今天,我们就看看如何从不同组织中分离出优质样本。
与贴壁或者悬浮细胞相比,组织样本的单细胞制备相对有一定的难度和复杂性,也是同学们最容易出现问题的地方,如细胞数量太少,细胞活性不好,细胞碎片太多等。下面就具体看看组织中的细胞如何制备。
目前,最常用两种方法是物理法和酶解消化法。
一、 物理方法:
原理:是指利用物理方法(机械法)分散组织,经过滤网过滤获得单细胞悬液。
应用:常用于处理部分软组织例如骨髓、胸腺、脾脏、淋巴结等,或富含细胞的肿瘤组织----淋巴肉瘤、视神经母细胞瘤、脑瘤、未分化瘤、髓样瘤以及一些软组织肉瘤等,用单纯的机械法就可以获得大量高质量的单分散细胞。
优势:操作方便,耗时短,且能获得大量的细胞。
缺点:易造成组织细胞机械损伤,如细胞碎片和细胞团块,所以常与其他方法配合使用;对硬组织或纤维组织效果不好。
操作步骤:
1. 吹打:用移液枪或注射器反复吹打组织以获得单个细胞的方法。应用于:骨髓、腹腔、肺等组织中相对比较游离的细胞(骨髓、巨噬细胞等)。

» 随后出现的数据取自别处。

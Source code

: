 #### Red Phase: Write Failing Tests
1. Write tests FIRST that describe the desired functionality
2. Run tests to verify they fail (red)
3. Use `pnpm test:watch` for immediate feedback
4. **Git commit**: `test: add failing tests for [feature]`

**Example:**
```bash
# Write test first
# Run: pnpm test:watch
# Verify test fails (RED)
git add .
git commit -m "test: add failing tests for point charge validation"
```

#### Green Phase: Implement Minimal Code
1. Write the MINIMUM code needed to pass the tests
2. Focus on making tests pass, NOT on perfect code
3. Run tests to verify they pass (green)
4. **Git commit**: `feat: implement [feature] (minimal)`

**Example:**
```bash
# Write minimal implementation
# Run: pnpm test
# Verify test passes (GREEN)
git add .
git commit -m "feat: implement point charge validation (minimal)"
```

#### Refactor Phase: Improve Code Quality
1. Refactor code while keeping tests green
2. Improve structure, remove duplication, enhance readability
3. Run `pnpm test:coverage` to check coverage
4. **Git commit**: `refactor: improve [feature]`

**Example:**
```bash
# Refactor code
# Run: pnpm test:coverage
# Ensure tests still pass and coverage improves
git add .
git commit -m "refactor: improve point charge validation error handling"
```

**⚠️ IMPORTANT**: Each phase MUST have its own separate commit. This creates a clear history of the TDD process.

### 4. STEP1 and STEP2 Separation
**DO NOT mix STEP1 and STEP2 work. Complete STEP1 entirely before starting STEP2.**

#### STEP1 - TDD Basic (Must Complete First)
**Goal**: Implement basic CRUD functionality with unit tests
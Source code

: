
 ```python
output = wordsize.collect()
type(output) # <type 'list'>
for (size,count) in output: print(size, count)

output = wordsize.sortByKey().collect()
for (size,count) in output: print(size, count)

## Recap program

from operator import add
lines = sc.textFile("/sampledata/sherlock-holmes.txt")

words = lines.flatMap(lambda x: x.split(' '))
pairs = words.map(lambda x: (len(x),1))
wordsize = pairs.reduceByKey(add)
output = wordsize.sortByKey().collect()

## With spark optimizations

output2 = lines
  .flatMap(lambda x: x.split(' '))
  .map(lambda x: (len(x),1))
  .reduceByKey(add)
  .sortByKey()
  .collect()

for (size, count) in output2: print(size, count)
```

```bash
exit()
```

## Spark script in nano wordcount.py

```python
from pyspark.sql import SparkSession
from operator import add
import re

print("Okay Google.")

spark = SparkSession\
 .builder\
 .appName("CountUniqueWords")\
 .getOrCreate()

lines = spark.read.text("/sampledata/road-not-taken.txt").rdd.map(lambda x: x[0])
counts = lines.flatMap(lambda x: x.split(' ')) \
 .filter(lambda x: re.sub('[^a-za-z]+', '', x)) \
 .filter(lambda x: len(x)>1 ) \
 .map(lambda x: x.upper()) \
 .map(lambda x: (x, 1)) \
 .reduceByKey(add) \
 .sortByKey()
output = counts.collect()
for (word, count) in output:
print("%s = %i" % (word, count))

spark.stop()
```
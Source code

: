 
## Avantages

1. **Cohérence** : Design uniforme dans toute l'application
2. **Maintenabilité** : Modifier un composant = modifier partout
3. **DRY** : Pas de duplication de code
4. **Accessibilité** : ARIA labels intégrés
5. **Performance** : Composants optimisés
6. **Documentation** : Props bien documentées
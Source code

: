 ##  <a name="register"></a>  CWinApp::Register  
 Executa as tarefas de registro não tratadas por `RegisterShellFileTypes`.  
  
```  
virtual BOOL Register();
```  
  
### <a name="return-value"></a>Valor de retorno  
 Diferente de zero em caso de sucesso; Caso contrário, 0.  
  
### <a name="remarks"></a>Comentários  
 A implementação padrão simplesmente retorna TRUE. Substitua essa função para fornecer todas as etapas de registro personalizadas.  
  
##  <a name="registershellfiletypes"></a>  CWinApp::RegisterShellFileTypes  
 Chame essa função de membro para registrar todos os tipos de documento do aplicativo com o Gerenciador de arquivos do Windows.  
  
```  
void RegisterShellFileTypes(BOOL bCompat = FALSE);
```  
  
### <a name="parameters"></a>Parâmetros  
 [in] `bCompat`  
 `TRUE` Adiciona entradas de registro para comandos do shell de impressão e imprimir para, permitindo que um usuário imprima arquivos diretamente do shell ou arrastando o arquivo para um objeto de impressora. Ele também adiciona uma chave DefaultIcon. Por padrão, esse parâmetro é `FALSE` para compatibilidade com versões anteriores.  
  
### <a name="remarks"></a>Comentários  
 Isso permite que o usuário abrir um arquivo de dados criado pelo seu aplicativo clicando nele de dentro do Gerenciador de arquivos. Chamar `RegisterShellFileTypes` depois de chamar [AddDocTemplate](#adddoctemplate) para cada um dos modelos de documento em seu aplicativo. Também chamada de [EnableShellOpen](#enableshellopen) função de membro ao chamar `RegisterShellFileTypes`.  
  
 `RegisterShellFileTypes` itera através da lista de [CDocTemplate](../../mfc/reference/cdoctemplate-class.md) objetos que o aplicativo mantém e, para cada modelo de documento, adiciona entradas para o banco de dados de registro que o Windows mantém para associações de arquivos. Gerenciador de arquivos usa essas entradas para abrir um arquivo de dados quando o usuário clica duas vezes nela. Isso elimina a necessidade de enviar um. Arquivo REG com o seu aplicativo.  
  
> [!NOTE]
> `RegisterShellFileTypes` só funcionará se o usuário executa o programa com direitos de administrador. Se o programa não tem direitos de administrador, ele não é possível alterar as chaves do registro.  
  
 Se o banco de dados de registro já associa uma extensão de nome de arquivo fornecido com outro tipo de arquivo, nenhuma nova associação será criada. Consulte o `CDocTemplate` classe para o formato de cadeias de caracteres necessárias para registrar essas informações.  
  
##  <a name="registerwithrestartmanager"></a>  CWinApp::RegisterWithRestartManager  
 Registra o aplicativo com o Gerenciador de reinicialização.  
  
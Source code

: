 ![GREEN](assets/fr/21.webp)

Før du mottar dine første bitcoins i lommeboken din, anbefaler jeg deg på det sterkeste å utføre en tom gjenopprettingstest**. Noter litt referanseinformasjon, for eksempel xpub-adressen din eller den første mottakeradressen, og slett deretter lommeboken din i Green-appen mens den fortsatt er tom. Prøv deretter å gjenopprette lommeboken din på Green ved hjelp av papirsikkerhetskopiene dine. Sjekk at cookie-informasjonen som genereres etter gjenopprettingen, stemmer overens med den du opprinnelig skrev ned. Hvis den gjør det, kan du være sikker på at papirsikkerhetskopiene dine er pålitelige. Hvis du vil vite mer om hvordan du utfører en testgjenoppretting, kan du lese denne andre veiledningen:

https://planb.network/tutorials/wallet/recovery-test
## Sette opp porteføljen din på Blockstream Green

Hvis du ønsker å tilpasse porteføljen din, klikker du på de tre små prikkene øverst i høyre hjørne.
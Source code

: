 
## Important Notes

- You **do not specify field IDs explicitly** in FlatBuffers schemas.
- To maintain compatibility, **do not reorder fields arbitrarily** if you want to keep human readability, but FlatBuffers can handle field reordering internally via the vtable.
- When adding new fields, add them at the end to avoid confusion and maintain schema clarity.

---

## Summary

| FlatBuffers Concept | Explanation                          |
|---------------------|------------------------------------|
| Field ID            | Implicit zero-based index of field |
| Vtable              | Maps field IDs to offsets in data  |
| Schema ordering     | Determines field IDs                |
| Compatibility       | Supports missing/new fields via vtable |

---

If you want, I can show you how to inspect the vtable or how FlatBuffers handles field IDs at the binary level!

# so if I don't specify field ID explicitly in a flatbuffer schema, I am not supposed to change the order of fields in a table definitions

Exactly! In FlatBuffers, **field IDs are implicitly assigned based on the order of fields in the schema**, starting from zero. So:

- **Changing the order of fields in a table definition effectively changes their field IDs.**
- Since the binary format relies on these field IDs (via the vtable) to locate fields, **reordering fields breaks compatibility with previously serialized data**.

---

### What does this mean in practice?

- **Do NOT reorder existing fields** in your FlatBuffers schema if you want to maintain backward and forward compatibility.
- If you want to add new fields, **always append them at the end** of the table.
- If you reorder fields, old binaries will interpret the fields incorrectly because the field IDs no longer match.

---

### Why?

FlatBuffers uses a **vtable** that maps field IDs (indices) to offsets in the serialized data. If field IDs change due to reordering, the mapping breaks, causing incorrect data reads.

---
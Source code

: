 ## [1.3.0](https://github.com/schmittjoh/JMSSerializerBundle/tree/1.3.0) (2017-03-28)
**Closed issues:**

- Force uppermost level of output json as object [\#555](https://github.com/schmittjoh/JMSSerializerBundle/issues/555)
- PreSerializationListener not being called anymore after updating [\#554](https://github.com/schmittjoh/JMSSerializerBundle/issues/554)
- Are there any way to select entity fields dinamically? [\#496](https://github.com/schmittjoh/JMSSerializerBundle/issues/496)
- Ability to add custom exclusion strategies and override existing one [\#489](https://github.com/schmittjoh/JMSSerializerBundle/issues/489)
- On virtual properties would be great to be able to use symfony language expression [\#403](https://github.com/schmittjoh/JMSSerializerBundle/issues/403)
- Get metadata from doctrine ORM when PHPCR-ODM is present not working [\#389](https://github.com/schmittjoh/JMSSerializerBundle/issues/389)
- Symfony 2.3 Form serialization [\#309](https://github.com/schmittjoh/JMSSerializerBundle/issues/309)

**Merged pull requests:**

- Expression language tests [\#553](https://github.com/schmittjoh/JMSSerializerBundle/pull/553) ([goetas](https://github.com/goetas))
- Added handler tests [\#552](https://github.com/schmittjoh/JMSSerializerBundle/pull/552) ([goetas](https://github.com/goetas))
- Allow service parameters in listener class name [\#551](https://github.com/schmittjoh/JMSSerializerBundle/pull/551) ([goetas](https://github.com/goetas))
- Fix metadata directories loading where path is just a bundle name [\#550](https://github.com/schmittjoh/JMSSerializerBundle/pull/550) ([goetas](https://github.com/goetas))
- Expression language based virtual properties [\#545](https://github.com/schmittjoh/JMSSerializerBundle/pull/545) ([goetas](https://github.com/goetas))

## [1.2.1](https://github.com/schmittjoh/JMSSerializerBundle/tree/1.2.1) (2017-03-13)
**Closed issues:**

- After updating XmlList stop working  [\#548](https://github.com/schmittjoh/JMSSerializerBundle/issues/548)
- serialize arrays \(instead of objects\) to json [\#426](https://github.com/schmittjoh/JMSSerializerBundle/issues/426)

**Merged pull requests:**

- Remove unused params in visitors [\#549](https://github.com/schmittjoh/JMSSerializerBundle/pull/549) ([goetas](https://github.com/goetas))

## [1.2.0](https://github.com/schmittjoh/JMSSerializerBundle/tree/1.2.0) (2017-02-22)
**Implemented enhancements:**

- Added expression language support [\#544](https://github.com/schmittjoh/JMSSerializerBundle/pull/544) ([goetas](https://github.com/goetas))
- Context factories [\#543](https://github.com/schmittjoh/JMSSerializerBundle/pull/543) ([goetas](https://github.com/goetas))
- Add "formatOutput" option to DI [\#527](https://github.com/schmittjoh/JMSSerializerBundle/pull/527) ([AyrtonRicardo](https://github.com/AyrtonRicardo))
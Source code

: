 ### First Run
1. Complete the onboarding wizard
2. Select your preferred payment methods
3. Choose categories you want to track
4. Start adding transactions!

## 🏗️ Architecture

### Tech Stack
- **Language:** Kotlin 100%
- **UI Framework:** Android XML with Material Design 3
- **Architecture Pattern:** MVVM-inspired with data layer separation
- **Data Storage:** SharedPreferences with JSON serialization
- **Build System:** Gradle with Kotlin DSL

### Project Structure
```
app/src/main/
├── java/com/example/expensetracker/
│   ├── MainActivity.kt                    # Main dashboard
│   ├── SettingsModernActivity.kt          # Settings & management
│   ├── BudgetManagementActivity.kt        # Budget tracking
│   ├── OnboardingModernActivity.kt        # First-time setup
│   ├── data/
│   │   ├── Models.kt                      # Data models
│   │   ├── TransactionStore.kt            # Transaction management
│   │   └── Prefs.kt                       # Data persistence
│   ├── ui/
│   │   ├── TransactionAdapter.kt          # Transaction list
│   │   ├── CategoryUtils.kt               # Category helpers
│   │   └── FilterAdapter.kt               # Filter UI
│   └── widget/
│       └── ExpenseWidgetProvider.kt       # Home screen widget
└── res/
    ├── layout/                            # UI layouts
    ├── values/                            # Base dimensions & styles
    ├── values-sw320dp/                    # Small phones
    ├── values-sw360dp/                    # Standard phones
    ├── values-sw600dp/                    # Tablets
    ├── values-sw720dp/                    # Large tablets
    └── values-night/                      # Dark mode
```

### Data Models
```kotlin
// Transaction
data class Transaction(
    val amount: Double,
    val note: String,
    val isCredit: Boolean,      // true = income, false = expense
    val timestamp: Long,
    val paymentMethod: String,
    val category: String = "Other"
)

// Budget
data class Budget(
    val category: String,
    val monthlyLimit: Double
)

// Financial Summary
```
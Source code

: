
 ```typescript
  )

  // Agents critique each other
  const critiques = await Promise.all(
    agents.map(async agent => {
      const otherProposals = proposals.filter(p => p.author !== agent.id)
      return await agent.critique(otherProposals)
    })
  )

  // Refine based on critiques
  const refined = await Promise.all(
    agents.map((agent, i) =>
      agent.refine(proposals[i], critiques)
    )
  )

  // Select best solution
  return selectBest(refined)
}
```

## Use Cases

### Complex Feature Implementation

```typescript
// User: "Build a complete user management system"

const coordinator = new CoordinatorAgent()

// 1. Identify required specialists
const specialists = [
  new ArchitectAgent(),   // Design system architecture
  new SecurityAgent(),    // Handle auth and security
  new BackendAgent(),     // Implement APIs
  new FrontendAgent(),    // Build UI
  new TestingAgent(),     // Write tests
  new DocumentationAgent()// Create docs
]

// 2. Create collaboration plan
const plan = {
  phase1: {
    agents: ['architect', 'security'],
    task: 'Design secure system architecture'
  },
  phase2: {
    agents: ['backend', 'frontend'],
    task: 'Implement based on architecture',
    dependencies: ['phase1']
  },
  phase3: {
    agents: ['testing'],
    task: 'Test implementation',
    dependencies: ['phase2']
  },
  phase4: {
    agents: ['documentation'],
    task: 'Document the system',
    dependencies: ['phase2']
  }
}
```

2. 剪碎研磨法:用锋利的剪刀将组织剪碎后,并研磨以获得单个细胞的方法。应用于:脾脏、淋巴结、胰腺等新鲜组织。
3. 网搓法:用100-300目的尼龙滤网固定于烧杯口,组织在网上轻搓,可用此法获得单个细胞的方法。常应用于:正常的组织、瘤组织、淋巴结等标本。
二、酶解消化法:
原理:利用酶(主要是胶原酶和蛋白酶)破坏组织间的胶原纤维、弹性纤维等、水解组织细胞的紧密连接结构的蛋白质和粘多糖物质以将实体组织分散为单个细胞的方法。
应用:既可用于普通单层的传代细胞也适合致密的组织样本,如上皮、肝、肾等或含有大量结缔组织的肿瘤----食管癌、乳腺癌、皮肤癌等。
优势:适用于大部分组织样本获取单细胞,酶的种类多选择空间大。
缺点:操作步骤比较繁琐,消化时间比较长且难控制。不同的组织样本酶种类、浓度、消化时间的选择需要不断摸索优化。